To regenerate auxiliary data

  1. In your release build's content directory, under the levels directory, create a new directory named level2.

  2. Copy the level.pak and the terraintexture.pak files into this directory.

    
                                Copying bundles into the level2
                                    directory.

If you want to add new levels to a game using downloadable content, follow this pattern in your content downloading logic. If you want to refresh other files that might require updating, you can use the technique in the first tutorial to regenerate auxiliary data.

Now you are ready to create an asset bundle for the new level.

To create an asset bundle for the new level

  • Run the following commands:

    Bin64vc141\AssetBundlerBatch.exe seeds --addSeed levels\level2\level.pak --seedListFile dlc_level2.seed
    Bin64vc141\AssetBundlerBatch.exe assetLists --seedListFile dlc_level2.seed --assetListFile dlc_level2_all_v1.assetlist
    Bin64vc141\AssetBundlerBatch.exe compare --comparisonType complement --firstAssetFile engine_v1_pc.assetlist --secondAssetFile dlc_level2_all_v1_pc.assetlist --output dlc_level2_pruned_v1.assetlist
    Bin64vc141\AssetBundlerBatch.exe compare --comparisonType complement --firstAssetFile mygameassets_pruned_v1_pc.assetlist --secondAssetFile dlc_level2_pruned_v1_pc.assetlist --output dlc_level2_pruned_v1.assetlist --allowOverwrites

    The previous command has the allowOverwrites option enabled, and it writes to the same pruned list that you created in step 3.

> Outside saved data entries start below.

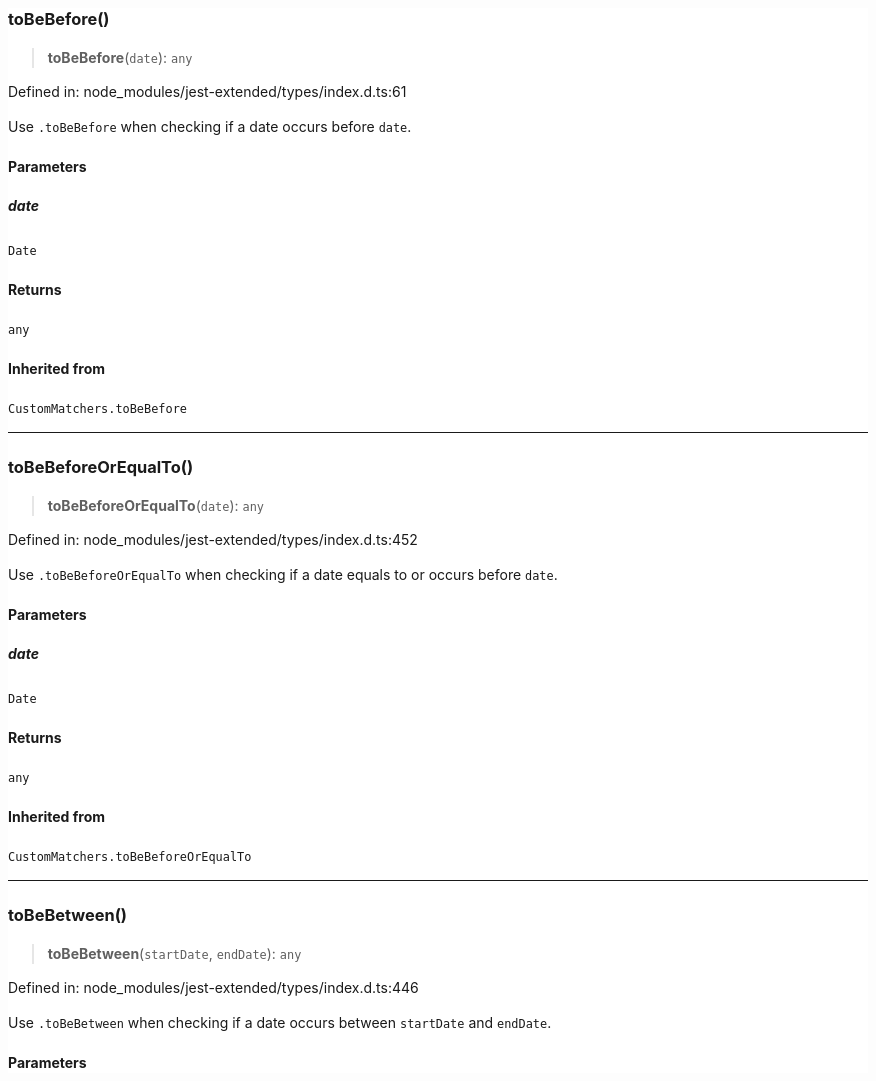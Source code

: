 ### toBeBefore()

> **toBeBefore**(`date`): `any`

Defined in: node\_modules/jest-extended/types/index.d.ts:61

Use `.toBeBefore` when checking if a date occurs before `date`.

#### Parameters

##### date

`Date`

#### Returns

`any`

#### Inherited from

`CustomMatchers.toBeBefore`

***

### toBeBeforeOrEqualTo()

> **toBeBeforeOrEqualTo**(`date`): `any`

Defined in: node\_modules/jest-extended/types/index.d.ts:452

Use `.toBeBeforeOrEqualTo` when checking if a date equals to or occurs before `date`.

#### Parameters

##### date

`Date`

#### Returns

`any`

#### Inherited from

`CustomMatchers.toBeBeforeOrEqualTo`

***

### toBeBetween()

> **toBeBetween**(`startDate`, `endDate`): `any`

Defined in: node\_modules/jest-extended/types/index.d.ts:446

Use `.toBeBetween` when checking if a date occurs between `startDate` and `endDate`.

#### Parameters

    Bin64vc141\AssetBundlerBatch.exe bundles --assetListFile dlc_level2_pruned_v1_pc.assetlist --outputBundlePath dlc_level2_v1.pak

Don't copy the .pak file into the release build yet. That will be covered in the next part of the tutorial.

Simulate Downloading Additional Content

In this part of the tutorial, you simulate the downloading of additional content by copying the dlc_level2_v1.pak asset bundle into your release assets directory.

To simulate the downloading of additional content

  1. Run the launcher for the first map (for example, AssetBundlingDemoLauncher.exe +map simple), and verify that it works.

    
                            Running the launcher for the first map.
  2. Run the launcher for the second map (for example, AssetBundlingDemoLauncher.exe +map level2). The result is a black screen.

    
                            Running the launcher for the second map with the required bundle
                                missing.
  3. Copy the dlc_level2_v1.pak asset bundle into your release assets directory. Your directory should resemble the following image.

    
                            Copying the dlc_level2_v1.pak asset bundle
                                into the release assets directory.
  4. Run the launcher command again for the second map (AssetBundlingDemoLauncher.exe +map level2). The new content displays.

    
                            Running the launcher for the second map with the required bundle
                                added.

Conclusion

You now have a working example of a release build of a PC game on Lumberyard that uses multiple asset bundles. These bundles do not contain duplicate files, and you've performed a workflow that matches how a downloadable content system would add new content to an already released game.